# Schbinska prison



## caduceu

Hello everyone, 

I'm writing because in a short story by Guillaume Apollinaire set in Prague, the author mentions a prison called "Schbinska". I have searched the web to try to find more information about it but I haven't found anything. I was wondering if anybody could help me and tell me whether this is the right spelling. 

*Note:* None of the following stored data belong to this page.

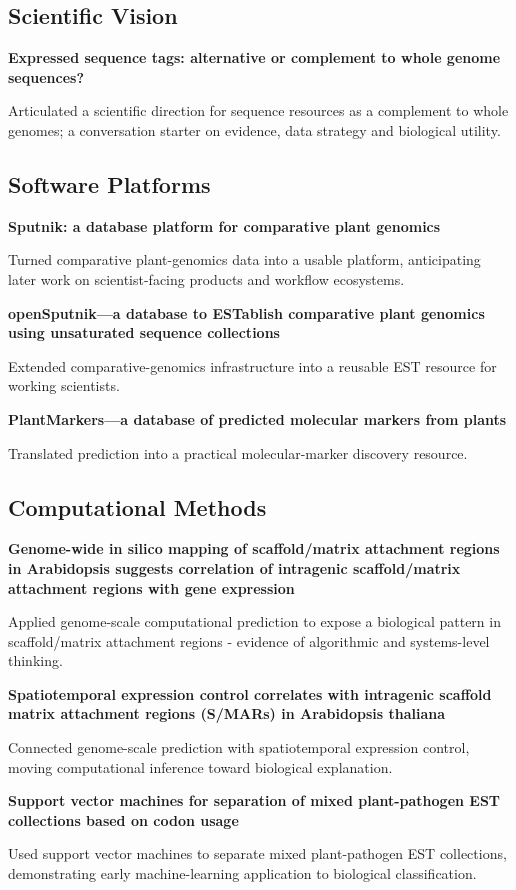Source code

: \subsection*{Scientific Vision}
\textbf{Expressed sequence tags: alternative or complement to whole genome sequences?}\par Articulated a scientific direction for sequence resources as a complement to whole genomes; a conversation starter on evidence, data strategy and biological utility.\par
\subsection*{Software Platforms}
\textbf{Sputnik: a database platform for comparative plant genomics}\par Turned comparative plant-genomics data into a usable platform, anticipating later work on scientist-facing products and workflow ecosystems.\par
\textbf{openSputnik---a database to ESTablish comparative plant genomics using unsaturated sequence collections}\par Extended comparative-genomics infrastructure into a reusable EST resource for working scientists.\par
\textbf{PlantMarkers---a database of predicted molecular markers from plants}\par Translated prediction into a practical molecular-marker discovery resource.\par
\subsection*{Computational Methods}
\textbf{Genome-wide in silico mapping of scaffold/matrix attachment regions in Arabidopsis suggests correlation of intragenic scaffold/matrix attachment regions with gene expression}\par Applied genome-scale computational prediction to expose a biological pattern in scaffold/matrix attachment regions - evidence of algorithmic and systems-level thinking.\par
\textbf{Spatiotemporal expression control correlates with intragenic scaffold matrix attachment regions (S/MARs) in Arabidopsis thaliana}\par Connected genome-scale prediction with spatiotemporal expression control, moving computational inference toward biological explanation.\par
\textbf{Support vector machines for separation of mixed plant-pathogen EST collections based on codon usage}\par Used support vector machines to separate mixed plant-pathogen EST collections, demonstrating early machine-learning application to biological classification.\par
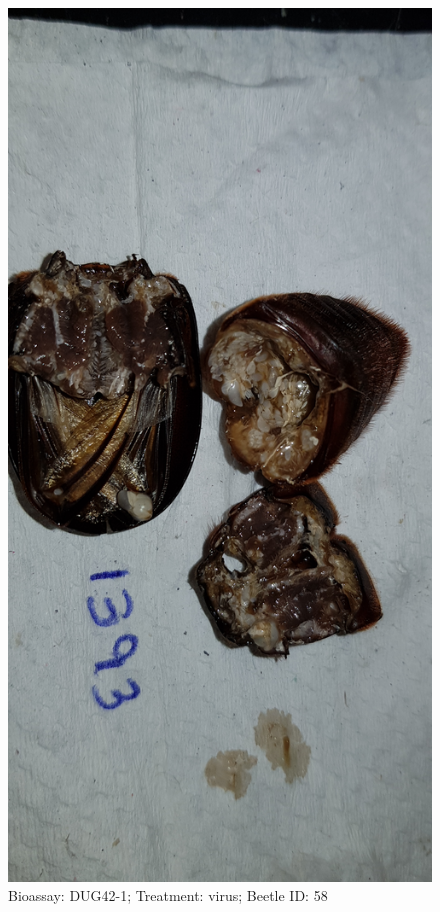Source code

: \documentclass[11pt]{scrartcl}
\begin{document}
\begin{figure}[h!]
    \centering
    \includegraphics[width=\linewidth, height=\textheight, keepaspectratio]{uploads/btl.pm_image.80a417bc99ec8482.447567343220313339335f5265702d312076697275732e6a7067.jpg}
    \caption{Bioassay: DUG42-1; Treatment: virus; Beetle ID: 58}
\end{figure}
\clearpage
\end{document}
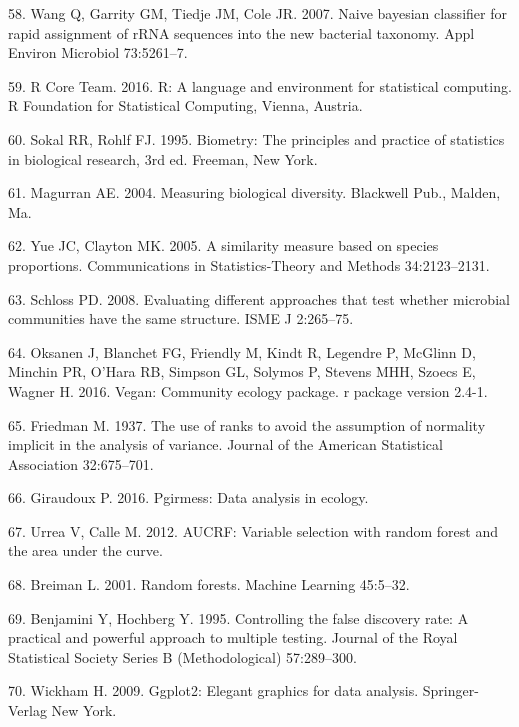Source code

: \documentclass[11pt,]{article}
\begin{document}
\hypertarget{ref-wang_taxonomy_2007}{}
58. Wang Q, Garrity GM, Tiedje JM, Cole JR. 2007. Naive bayesian
classifier for rapid assignment of rRNA sequences into the new bacterial
taxonomy. Appl Environ Microbiol 73:5261--7.

\hypertarget{ref-R}{}
59. R Core Team. 2016. R: A language and environment for statistical
computing. R Foundation for Statistical Computing, Vienna, Austria.

\hypertarget{ref-sokal_biometrystats_1995}{}
60. Sokal RR, Rohlf FJ. 1995. Biometry: The principles and practice of
statistics in biological research, 3rd ed. Freeman, New York.

\hypertarget{ref-magurran_measuring_2004}{}
61. Magurran AE. 2004. Measuring biological diversity. Blackwell Pub.,
Malden, Ma.

\hypertarget{ref-yue_thetaYC_2005}{}
62. Yue JC, Clayton MK. 2005. A similarity measure based on species
proportions. Communications in Statistics-Theory and Methods
34:2123--2131.

\hypertarget{ref-schloss_commstruct_2008}{}
63. Schloss PD. 2008. Evaluating different approaches that test whether
microbial communities have the same structure. ISME J 2:265--75.

\hypertarget{ref-oksanen_vegan_2016}{}
64. Oksanen J, Blanchet FG, Friendly M, Kindt R, Legendre P, McGlinn D,
Minchin PR, O'Hara RB, Simpson GL, Solymos P, Stevens MHH, Szoecs E,
Wagner H. 2016. Vegan: Community ecology package. r package version
2.4-1.

\hypertarget{ref-friedman_1937}{}
65. Friedman M. 1937. The use of ranks to avoid the assumption of
normality implicit in the analysis of variance. Journal of the American
Statistical Association 32:675--701.

\hypertarget{ref-pgirmess}{}
66. Giraudoux P. 2016. Pgirmess: Data analysis in ecology.

\hypertarget{ref-AUCRF}{}
67. Urrea V, Calle M. 2012. AUCRF: Variable selection with random forest
and the area under the curve.

\hypertarget{ref-breiman_rf_2001}{}
68. Breiman L. 2001. Random forests. Machine Learning 45:5--32.

\hypertarget{ref-Benjamini_Hochberg_1995}{}
69. Benjamini Y, Hochberg Y. 1995. Controlling the false discovery rate:
A practical and powerful approach to multiple testing. Journal of the
Royal Statistical Society Series B (Methodological) 57:289--300.

\hypertarget{ref-ggplot2}{}
70. Wickham H. 2009. Ggplot2: Elegant graphics for data analysis.
Springer-Verlag New York.
\end{document}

The context is as follows (coming from the Town Hall square):

"Après avoir visité la désolante prison appelée Schbinska, nous traversâmes le quartier juif.".

Thanks in advance,


----------



## jazyk

Potser es tracti de Srbínská? Segons el que he vist a internet, és un carrer a Praga. Potser la presó s'ubiquihttp://www.google.es/url?sa=t&sourc...8LHmDg&usg=AFQjCNFxpW0WxuCmMVOniWut0wifzWGuzg  en aquest carrer.


----------



## ilocas2

Hello

The only 2 prisons in Prague are Pankrác and Ruzyně in the homonymous quarters. And the Srbínská street is far in the Strašnice quarter. Moreover, the Jewish quarter (Josefov) is also well apart from Pankrác, Ruzyně and Strašnice.

Next observation:There's no "Town Hall square" (Radniční náměstí) in Prague.

Schbinska would be spelled as "Žbinská" in Czech. But according to Google, it's only an adjective of "Žbince", a village in Slovakia.


----------



## caduceu

Thank you very much. Perhaps the author is referring to a prison which is now disappeared... 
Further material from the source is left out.